From the listing below, select every line where the word "proofs" appears.
---------- EXERCISE MATERIAL
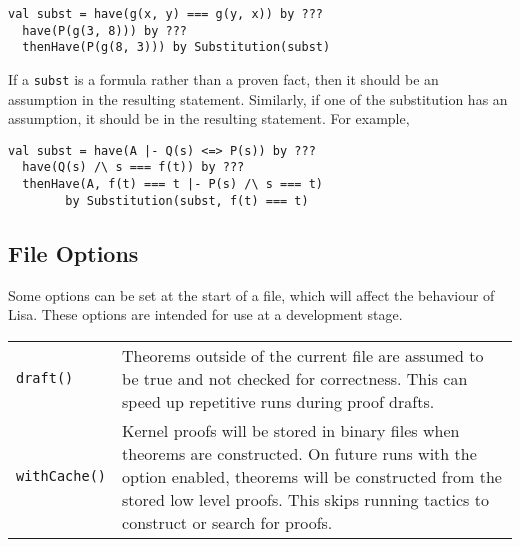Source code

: \begin{lstlisting}[language=lisa]
  val subst = have(g(x, y) === g(y, x)) by ???
  have(P(g(3, 8))) by ???
  thenHave(P(g(8, 3))) by Substitution(subst)
\end{lstlisting}

If a \lstinline|subst| is a formula rather than a proven fact, then it should be
an assumption in the resulting statement. Similarly, if one of the substitution
has an assumption, it should be in the resulting statement. For example,

\begin{lstlisting}[language=lisa]
  val subst = have(A |- Q(s) <=> P(s)) by ???
  have(Q(s) /\ s === f(t)) by ???
  thenHave(A, f(t) === t |- P(s) /\ s === t) 
        by Substitution(subst, f(t) === t)
\end{lstlisting}

\subsection*{File Options}
Some options can be set at the start of a file, which will affect the behaviour
of Lisa. These options are intended for use at a development stage.

\vspace{2em}
\begin{tabularx}{0.9\columnwidth}{|l|X|}
  \lstinline|draft()| & Theorems outside of the current file are assumed to be
  true and not checked for correctness. This can speed up repetitive runs during
  proof drafts. \\[4ex]
  \lstinline|withCache()| & Kernel proofs will be stored in binary files when
  theorems are constructed. On future runs with the option enabled, theorems
  will be constructed from the stored low level proofs. This skips running
  tactics to construct or search for proofs.\\

\end{tabularx}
--------------------
**EXERCISE RESPONSE:**
  \lstinline|withCache()| & Kernel proofs will be stored in binary files when
  will be constructed from the stored low level proofs. This skips running
  tactics to construct or search for proofs.\\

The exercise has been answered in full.